Que nous disent les auteurs plus récents ? Frédéric Laloux a étudié des entreprises performantes qui ont imaginé et mis en œuvre, chacune de leur côté, un mode de management innovant. Il a décelé trois grands points communs entre elles qu’il a dégagés comme étant des principes structurants. Le premier d’entre eux est l’absence de hiérarchie de pouvoir. Ceci n’implique nullement que tous les employés sont égaux, se serait illusoire. Mais chacun apporte de la valeur et ce qui compte, ce n’est pas le pouvoir sur une autre personne ou un groupe de personnes mais bien le pouvoir de proposer, faire, décider. Le deuxième concerne les formes de communications, de réunion qui sont mises en place. Il s’agit là de permettre à chacun de rester et être pleinement lui-même, même au travail, afin qu’il puisse y exprimer tous ses talents.

Pourquoi devrait-on, en effet, laisser, à la porte de l’entreprise ses talents de gestionnaire de projet, de coordinateur, d’organisation pratiqué au quotidien dans la famille ou encore les associations auxquelles on participe ? Le troisième principe est plus difficile à appréhender. Il s’agit d’intégrer que la raison d’être d’une organisation est évolutive. L’entreprise est considérée comme un être vivant qui apporte quelque chose de spécifique et unique au monde. Seulement ce « quelque chose » n’est pas livré, il faut le découvrir, en affiner sa connaissance, au fur et à mesure que l’on agit : les repositionnements, ajustements, font donc partie du développement de l’organisation. Et s’ajuster, évidemment, n’est pas compatible avec un mode de gestion fondé sur « planifier et contrôler ». Les entreprises et les hommes qui les composent sont donc invités à développer leur capacité à ressentir et ajuster.

Isaac Getz, de son côté, s’adresse d’abord aux dirigeants et les invite au lâcher-prise. Certaines des aventures qu’il relate dans son ouvrage montre d’ailleurs des dirigeants qui ont décidé de partir en voyage ou de ne quasiment plus mettre les pieds dans leur entreprise pour s’adonner à leurs activités favorites.
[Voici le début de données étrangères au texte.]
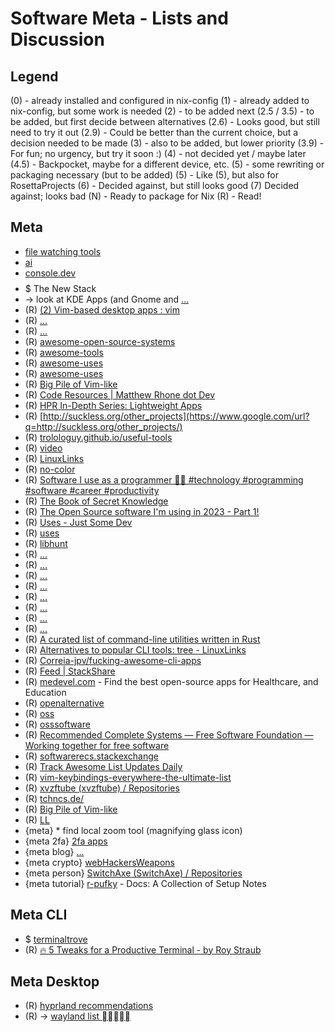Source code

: # Software Meta - Lists and Discussion

## Legend

(0) - already installed and configured in nix-config
(1) - already added to nix-config, but some work is needed
(2) - to be added next
(2.5 / 3.5) - to be added, but first decide between alternatives
(2.6) - Looks good, but still need to try it out
(2.9) - Could be better than the current choice, but a decision needed to be made
(3) - also to be added, but lower priority
(3.9) - For fun; no urgency, but try it soon :)
(4) - not decided yet / maybe later
(4.5) - Backpocket, maybe for a different device, etc.
(5) - some rewriting or packaging necessary (but to be added)
(5) - Like (5), but also for RosettaProjects
(6) - Decided against, but still looks good
(7) Decided against; looks bad
(N) - Ready to package for Nix
(R) - Read!

## Meta

* [file watching tools](https://anarc.at/blog/2019-11-20-file-monitoring-tools/)
* [ai](https://theresanaiforthat.com)
* [console.dev](https://console.dev/)
* $$$$$ The New Stack
* → look at KDE Apps (and Gnome and [...](https://www.xfce.org/projects)
* (R) [(2) Vim-based desktop apps : vim](https://www.reddit.com/r/vim/comments/zacm9i/vimbased_desktop_apps/)
* (R) [...](https://github.com/denisdubochevalier?tab=repositories)
* (R) [...](https://github.com/samuela?tab=repositories)
* (R) [awesome-open-source-systems](https://github.com/ishanvyas22/awesome-open-source-systems)
* (R) [awesome-tools](https://github.com/kodsnack/awesome-tools)
* (R) [awesome-uses](https://github.com/tvanantwerp/awesome-uses)
* (R) [awesome-uses](https://github.com/wesbos/awesome-uses)
* (R) [Big Pile of Vim-like](https://vim.reversed.top/)
* (R) [Code Resources | Matthew Rhone dot Dev](https://matthewrhone.dev/resources/)
* (R) [HPR In-Depth Series: Lightweight Apps](https://www.google.com/url?q=http://hackerpublicradio.org/series.php?id%3D11)
* (R) [http://suckless.org/other_projects](https://www.google.com/url?q=http://suckless.org/other_projects/)
* (R) [trolologuy.github.io/useful-tools](https://trolologuy.github.io/useful-tools/)
* (R) [video](https://www.youtube.com/@AwesomeOpenSource)
* (R) [LinuxLinks](https://www.linuxlinks.com/)
* (R) [no-color](https://no-color.org/)
* (R) [Software I use as a programmer 👩‍💻 #technology #programming #software #career #productivity](https://youtube.com/shorts/TBXZNx4S8vk?feature%3Dshare)
* (R) [The Book of Secret Knowledge](https://github.com/trimstray/the-book-of-secret-knowledge)
* (R) [The Open Source software I'm using in 2023 - Part 1!](https://www.youtube.com/watch?v%3DoLrwk07zZ0Y)
* (R) [Uses - Just Some Dev](https://www.iamdeveloper.com/pages/uses/)
* (R) [uses](https://uses.tech/)
* (R) [libhunt](https://www.libhunt.com/)
* (R) [...](https://alternativeto.net/software/anytype/?license%3Dopensource)
* (R) [...](https://dev.to/anmolbaranwal/shortcut-to-find-open-source-projects-100x-faster-3lje)
* (R) [...](https://dev.to/madza/19-github-repositories-every-developer-should-bookmark-13bd)
* (R) [...](https://dev.to/opensauced/what-is-your-favorite-open-source-alternative-to-proprietary-software-fa2)
* (R) [...](https://samwho.dev/numbers/)
* (R) [...](https://t3n.de/news/kostenfreie-open-source-alternativen-anwendungen-finden-1596126/)
* (R) [...](https://til.simonwillison.net/python/stdlib-cli-tools)
* (R) [...](https://www.techradar.com/best/best-open-source-software)
* (R) [A curated list of command-line utilities written in Rust](https://gist.github.com/sts10/daadbc2f403bdffad1b6d33aff016c0a)
* (R) [Alternatives to popular CLI tools: tree - LinuxLinks](https://www.linuxlinks.com/alternatives-popular-cli-tools-tree/)
* (R) [Correia-jpv/fucking-awesome-cli-apps](https://github.com/Correia-jpv/fucking-awesome-cli-apps)
* (R) [Feed | StackShare](https://stackshare.io/feed)
* (R) [medevel.com](https://medevel.com/) - Find the best open-source apps for Healthcare, and Education
* (R) [openalternative](https://openalternative.co/)
* (R) [oss](https://dev.to/opensauced/what-is-your-favorite-open-source-alternative-to-proprietary-software-fa2)
* (R) [osssoftware](https://osssoftware.org/)
* (R) [Recommended Complete Systems — Free Software Foundation — Working together for free software](https://www.fsf.org/resources/hw/systems)
* (R) [softwarerecs.stackexchange](https://softwarerecs.stackexchange.com/)
* (R) [Track Awesome List Updates Daily](https://www.trackawesomelist.com/)
* (R) [vim-keybindings-everywhere-the-ultimate-list](https://github.com/erikw/vim-keybindings-everywhere-the-ultimate-list)
* (R) [xvzftube (xvzftube) / Repositories](https://github.com/xvzftube?tab%3Drepositories)
* (R) [tchncs.de/](https://tchncs.de/)
* (R) [Big Pile of Vim-like](https://vim.reversed.top/)
* (R) [LL](https://www.linuxlinks.com/)
* {meta} * find local zoom tool (magnifying glass icon)
* {meta 2fa} [2fa apps](https://2fa.directory/de/)
* {meta blog} [...](https://blog.osteele.com/2004/11/ides)
* {meta crypto} [webHackersWeapons](https://github.com/hahwul/WebHackersWeapons)
* {meta person} [SwitchAxe (SwitchAxe) / Repositories](https://github.com/SwitchAxe?tab%3Drepositories)
* {meta tutorial} [r-pufky](https://r-pufky.github.io/docs/index.html) - Docs: A Collection of Setup Notes

## Meta CLI

* $$$$$ [terminaltrove](https://terminaltrove.com/)
* (R) [🔥 5 Tweaks for a Productive Terminal - by Roy Straub](https://www.codecraftr.nl/p/tweaks-for-productive-terminal)

## Meta Desktop

* (R) [hyprland recommendations](https://wiki.hyprland.org/Useful-Utilities/)
* (R) -> [wayland list ](https://arewewaylandyet.com/)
Se retirer pour laisser la place. Tous les attributs du pouvoir sont à supprimer pour instaurer un principe d’égalité intrinsèque ; voitures de fonction liée à la place dans l’organigramme, places de parking réservées, fenêtre dans les bureaux pour les managers alors que le reste des collaborateurs travaille dans des espaces fermés, etc. tout cela est à bannir. Enfin il faut arrêter de retenir l’information. Cette dernière doit circuler ; c’est fondamental pour que chaque collaborateur puisse prendre de bonnes décisions.

Si ces principes paraissent être de bon sens, leur mise en œuvre requiert une véritable mutation culturelle. Il n’est pas si simple d’accepter d’être mis pleinement en responsabilité de ce que l’on fait, décide. Sortir des mécanismes dominant/dominé dans lesquels la plupart s’inscrit depuis la plus tendre enfance n’est pas inné. Il s’agit d’un travail de déconstruction / reconstruction que chacun est invité à faire individuellement et vivre collectivement dans le monde du travail, au sein de l’entreprise, de l’organisation qui emploie, avec les collègues. Il n’est pas non plus facile de faire confiance pour de vrai et d’accepter le temps des courbes d’apprentissage lorsque l’on est manager ou dirigeant habité par l’idée de la compétitivité et de la performance.

Tout cela est donc une invitation à rendre les entreprises plus humaines pour être plus performantes durablement. Et si l’entreprise était regardée comme un lieu d’apprentissage, cela donne l’espoir d’une société plus humaine, plus responsable aussi vis à vis de l’environnement par exemple ; une belle alternative à la violence et l’irresponsabilité environnementale et sociale marqueurs de notre temps.